I recently came across a post called “Top 3 Reasons Why America’s Producing so Many Mediocre Instructors” and was intrigued enough to read it. Partially, my curiosity stemmed from the fact that I don’t believe my instructors are mediocre. Not in the least. So I looked back at my instructors growing up…nope, my most influential trainers have all been great people, excellent riders and fantastic teachers.

That being said, I thought it was still a worthwhile article (not least because of the reference to the great Vince Lombardi – go Pack, go!). The article begins by looking back on a time not so long ago when U.S. riders were renowned worldwide, and posits that the high standard of riding was grounded in the basics.

So what happened? I’ve wondered this myself, occasionally, when watching big events like the Olympics. Why does it seem like the U.S. is continually outshone by Germany, the Netherlands and Great Britain? (Mostly Germany. Let’s be honest. Especially in Dressage.) Have we lost an important element of classical riding?

The article from The Riding Instructor offered three main reasons for the so-called decline of American horsemanship, all supporting the main point that “the fault lies in the education of the upcoming generation of horse lovers.”

  1. Instructors are not learning/teaching foundations and basics.
  2. There are too many instructors that are in the wrong profession.
  3. Too many instructors teach for the wrong reasons.

Each point has some convincing details. Some that stood out to me were:

  • A great rider or competitor does not necessarily make a great teacher, because teaching how to ride a horse requires a totally different skill set.
  • A trainer or coach is not the same as an instructor or teacher. Trainers train horses, while coaches coach competitors. Teachers teach. (Full confession: I use “trainer” and “instructor” interchangeably because I view my “trainer” as training me as well as the horse.)
  • Horse shows have become the goal of riding, rather than a “progress test” to see how riders stack up against their peers. This puts the focus in the wrong place – not on the horse-rider relationship but on winning at all costs.
  • Judges facilitate a vicious cycle because they sometimes reward bad training techniques, which perpetuates those techniques.

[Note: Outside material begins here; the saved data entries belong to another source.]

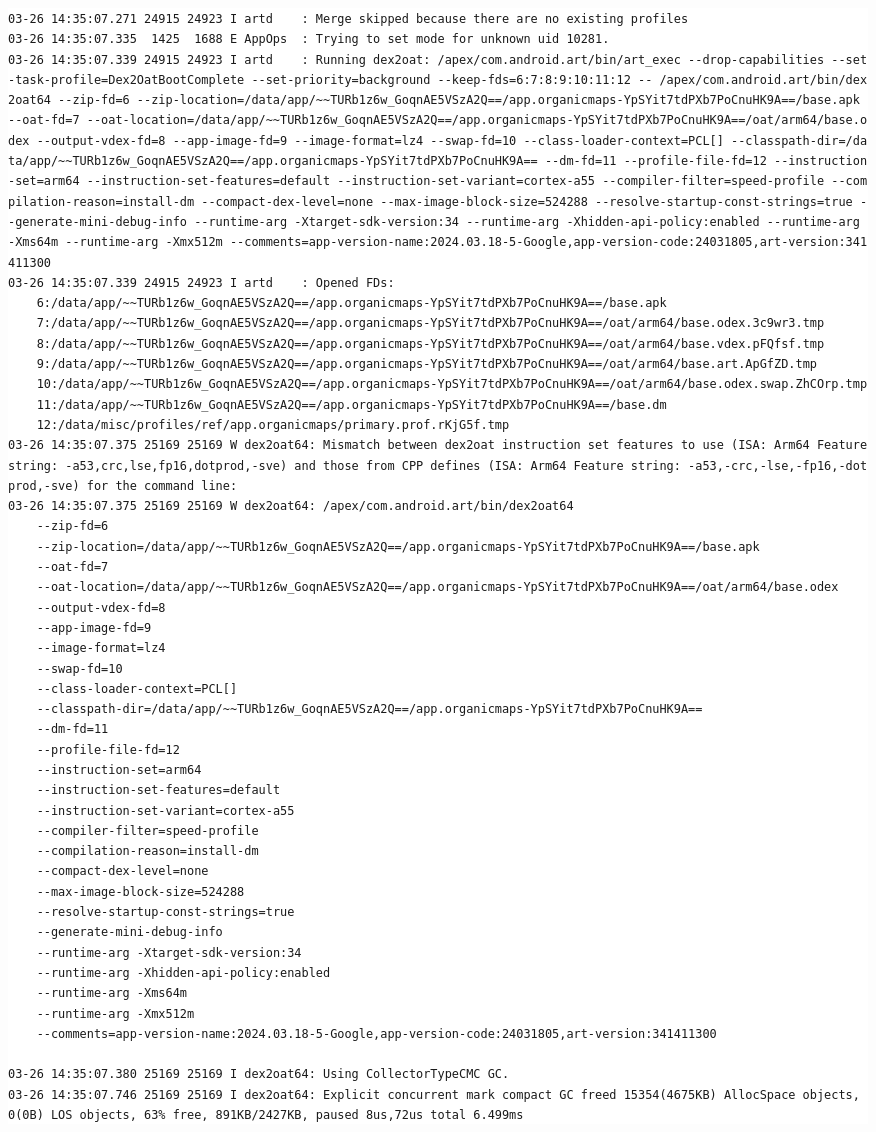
 ```txt
03-26 14:35:07.271 24915 24923 I artd    : Merge skipped because there are no existing profiles
03-26 14:35:07.335  1425  1688 E AppOps  : Trying to set mode for unknown uid 10281.
03-26 14:35:07.339 24915 24923 I artd    : Running dex2oat: /apex/com.android.art/bin/art_exec --drop-capabilities --set-task-profile=Dex2OatBootComplete --set-priority=background --keep-fds=6:7:8:9:10:11:12 -- /apex/com.android.art/bin/dex2oat64 --zip-fd=6 --zip-location=/data/app/~~TURb1z6w_GoqnAE5VSzA2Q==/app.organicmaps-YpSYit7tdPXb7PoCnuHK9A==/base.apk --oat-fd=7 --oat-location=/data/app/~~TURb1z6w_GoqnAE5VSzA2Q==/app.organicmaps-YpSYit7tdPXb7PoCnuHK9A==/oat/arm64/base.odex --output-vdex-fd=8 --app-image-fd=9 --image-format=lz4 --swap-fd=10 --class-loader-context=PCL[] --classpath-dir=/data/app/~~TURb1z6w_GoqnAE5VSzA2Q==/app.organicmaps-YpSYit7tdPXb7PoCnuHK9A== --dm-fd=11 --profile-file-fd=12 --instruction-set=arm64 --instruction-set-features=default --instruction-set-variant=cortex-a55 --compiler-filter=speed-profile --compilation-reason=install-dm --compact-dex-level=none --max-image-block-size=524288 --resolve-startup-const-strings=true --generate-mini-debug-info --runtime-arg -Xtarget-sdk-version:34 --runtime-arg -Xhidden-api-policy:enabled --runtime-arg -Xms64m --runtime-arg -Xmx512m --comments=app-version-name:2024.03.18-5-Google,app-version-code:24031805,art-version:341411300
03-26 14:35:07.339 24915 24923 I artd    : Opened FDs: 
    6:/data/app/~~TURb1z6w_GoqnAE5VSzA2Q==/app.organicmaps-YpSYit7tdPXb7PoCnuHK9A==/base.apk 
    7:/data/app/~~TURb1z6w_GoqnAE5VSzA2Q==/app.organicmaps-YpSYit7tdPXb7PoCnuHK9A==/oat/arm64/base.odex.3c9wr3.tmp 
    8:/data/app/~~TURb1z6w_GoqnAE5VSzA2Q==/app.organicmaps-YpSYit7tdPXb7PoCnuHK9A==/oat/arm64/base.vdex.pFQfsf.tmp 
    9:/data/app/~~TURb1z6w_GoqnAE5VSzA2Q==/app.organicmaps-YpSYit7tdPXb7PoCnuHK9A==/oat/arm64/base.art.ApGfZD.tmp 
    10:/data/app/~~TURb1z6w_GoqnAE5VSzA2Q==/app.organicmaps-YpSYit7tdPXb7PoCnuHK9A==/oat/arm64/base.odex.swap.ZhCOrp.tmp 
    11:/data/app/~~TURb1z6w_GoqnAE5VSzA2Q==/app.organicmaps-YpSYit7tdPXb7PoCnuHK9A==/base.dm 
    12:/data/misc/profiles/ref/app.organicmaps/primary.prof.rKjG5f.tmp 
03-26 14:35:07.375 25169 25169 W dex2oat64: Mismatch between dex2oat instruction set features to use (ISA: Arm64 Feature string: -a53,crc,lse,fp16,dotprod,-sve) and those from CPP defines (ISA: Arm64 Feature string: -a53,-crc,-lse,-fp16,-dotprod,-sve) for the command line:
03-26 14:35:07.375 25169 25169 W dex2oat64: /apex/com.android.art/bin/dex2oat64 
    --zip-fd=6 
    --zip-location=/data/app/~~TURb1z6w_GoqnAE5VSzA2Q==/app.organicmaps-YpSYit7tdPXb7PoCnuHK9A==/base.apk 
    --oat-fd=7 
    --oat-location=/data/app/~~TURb1z6w_GoqnAE5VSzA2Q==/app.organicmaps-YpSYit7tdPXb7PoCnuHK9A==/oat/arm64/base.odex 
    --output-vdex-fd=8 
    --app-image-fd=9 
    --image-format=lz4 
    --swap-fd=10 
    --class-loader-context=PCL[] 
    --classpath-dir=/data/app/~~TURb1z6w_GoqnAE5VSzA2Q==/app.organicmaps-YpSYit7tdPXb7PoCnuHK9A== 
    --dm-fd=11 
    --profile-file-fd=12 
    --instruction-set=arm64 
    --instruction-set-features=default 
    --instruction-set-variant=cortex-a55 
    --compiler-filter=speed-profile 
    --compilation-reason=install-dm 
    --compact-dex-level=none 
    --max-image-block-size=524288 
    --resolve-startup-const-strings=true 
    --generate-mini-debug-info 
    --runtime-arg -Xtarget-sdk-version:34 
    --runtime-arg -Xhidden-api-policy:enabled 
    --runtime-arg -Xms64m 
    --runtime-arg -Xmx512m 
    --comments=app-version-name:2024.03.18-5-Google,app-version-code:24031805,art-version:341411300

03-26 14:35:07.380 25169 25169 I dex2oat64: Using CollectorTypeCMC GC.
03-26 14:35:07.746 25169 25169 I dex2oat64: Explicit concurrent mark compact GC freed 15354(4675KB) AllocSpace objects, 0(0B) LOS objects, 63% free, 891KB/2427KB, paused 8us,72us total 6.499ms
```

I don’t fully agree with everything in the article. That being said, I have occasionally been frustrated at a show when I get beat out by horses that have clearly been subjected to poor training techniques – especially the sharp “see-sawing” on the reins to quickly get a “good” headset. Some of this is just the nature of showing; a judge is there to judge what he or she sees during the class, and they aren’t omnipresent. However, my frustration comes because I have been taught to use good horsemanship and quiet aids to develop a partnership with my horse instead of taking those kinds of shortcuts.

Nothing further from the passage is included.